[Stored data entries]
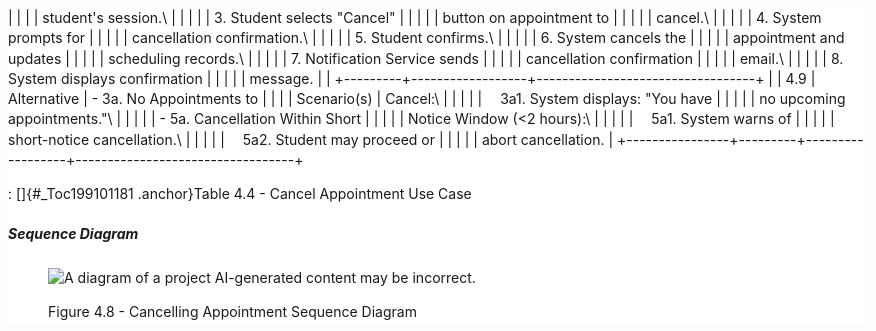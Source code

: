 |                |         |                  | student's session.\              |
|                |         |                  | 3. Student selects "Cancel"      |
|                |         |                  | button on appointment to         |
|                |         |                  | cancel.\                         |
|                |         |                  | 4. System prompts for            |
|                |         |                  | cancellation confirmation.\      |
|                |         |                  | 5. Student confirms.\            |
|                |         |                  | 6. System cancels the            |
|                |         |                  | appointment and updates          |
|                |         |                  | scheduling records.\             |
|                |         |                  | 7. Notification Service sends    |
|                |         |                  | cancellation confirmation        |
|                |         |                  | email.\                          |
|                |         |                  | 8. System displays confirmation  |
|                |         |                  | message.                         |
|                +---------+------------------+----------------------------------+
|                | 4.9     | Alternative      | \- 3a. No Appointments to        |
|                |         | Scenario(s)      | Cancel:\                         |
|                |         |                  |  3a1. System displays: "You have |
|                |         |                  | no upcoming appointments."\      |
|                |         |                  | - 5a. Cancellation Within Short  |
|                |         |                  | Notice Window (\<2 hours):\      |
|                |         |                  |  5a1. System warns of            |
|                |         |                  | short-notice cancellation.\      |
|                |         |                  |  5a2. Student may proceed or     |
|                |         |                  | abort cancellation.              |
+----------------+---------+------------------+----------------------------------+

: []{#_Toc199101181 .anchor}Table 4.4 - Cancel Appointment Use Case

##### Sequence Diagram

<figure>
<img src="media/image10.png" style="width:6.26806in;height:2.84861in"
alt="A diagram of a project AI-generated content may be incorrect." />
<figcaption><p><span id="_Toc199101122" class="anchor"></span>Figure 4.8
- Cancelling Appointment Sequence Diagram</p></figcaption>
</figure>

Problem statement -
Transcribe the records above exactly, leaving every picture out of the copy.

Answer section -
Source code

: |                |         |                  | student's session.\              |
|                |         |                  | 3. Student selects "Cancel"      |
|                |         |                  | button on appointment to         |
|                |         |                  | cancel.\                         |
|                |         |                  | 4. System prompts for            |
|                |         |                  | cancellation confirmation.\      |
|                |         |                  | 5. Student confirms.\            |
|                |         |                  | 6. System cancels the            |
|                |         |                  | appointment and updates          |
|                |         |                  | scheduling records.\             |
|                |         |                  | 7. Notification Service sends    |
|                |         |                  | cancellation confirmation        |
|                |         |                  | email.\                          |
|                |         |                  | 8. System displays confirmation  |
|                |         |                  | message.                         |
|                +---------+------------------+----------------------------------+
|                | 4.9     | Alternative      | \- 3a. No Appointments to        |
|                |         | Scenario(s)      | Cancel:\                         |
|                |         |                  |  3a1. System displays: "You have |
|                |         |                  | no upcoming appointments."\      |
|                |         |                  | - 5a. Cancellation Within Short  |
|                |         |                  | Notice Window (\<2 hours):\      |
|                |         |                  |  5a1. System warns of            |
|                |         |                  | short-notice cancellation.\      |
|                |         |                  |  5a2. Student may proceed or     |
|                |         |                  | abort cancellation.              |
+----------------+---------+------------------+----------------------------------+

: []{#_Toc199101181 .anchor}Table 4.4 - Cancel Appointment Use Case

##### Sequence Diagram

<figure>
<img src="media/image10.png" style="width:6.26806in;height:2.84861in"
alt="A diagram of a project AI-generated content may be incorrect." />
<figcaption><p><span id="_Toc199101122" class="anchor"></span>Figure 4.8
- Cancelling Appointment Sequence Diagram</p></figcaption>
</figure>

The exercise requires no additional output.